Group permissions problem

Derek Broughton news at pointerstop.ca
Wed Feb 15 18:59:43 UTC 2006


Al Gordon wrote:

> On 2/15/06, David Mummery <dmummery at accessit.co.uk> wrote:
>> Hi all -
>>
>> I'm setting up a multi-user LTSP environment based on Ubuntu.
>>
>> I need to have shared folders where users can save files e.g. openoffice
>> documents -  that others can then modify.
>>
>> I have set umask = 0002 in /etc/login.defs and in .bash-profile file for
>> a user.

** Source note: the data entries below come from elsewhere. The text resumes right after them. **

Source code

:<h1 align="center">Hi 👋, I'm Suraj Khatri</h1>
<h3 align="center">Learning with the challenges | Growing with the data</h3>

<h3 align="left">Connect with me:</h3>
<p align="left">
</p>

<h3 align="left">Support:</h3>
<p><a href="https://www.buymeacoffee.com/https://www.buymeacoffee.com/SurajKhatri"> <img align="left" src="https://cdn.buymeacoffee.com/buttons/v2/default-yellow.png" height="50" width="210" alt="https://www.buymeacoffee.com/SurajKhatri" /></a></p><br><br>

Logged out and logged in again.
>>
>> Umask is still 0022 (!)
>>
>> Even if I type umask 0002 in a shell ,and umask does change to 0002, I
>> still do not create files in openoffice with group read/write
>> permissions.
>>
>> Any ideas?
>>
>> David
> 
> I'm seeing similar problems on a network that I do a bit of admin'ing
> on.  The problem existed when the users were running SuSE, and
> continues with Ubuntu.  I'd love to know what the answer ends up
> being.  I think it has something to do with umask being (re)set when
> starting X.
> 
> If you create files from the command line after setting umask 0002, by
> using 'touch,' or whatever, do they have the permissions that you
> expect?

Check the user's .bash_profile - mine contains the lines:

# the default umask is set in /etc/login.defs
#umask 022

which rather implies that somewhere, on this or a previous distro's
installation, umask 022 used to be set by default.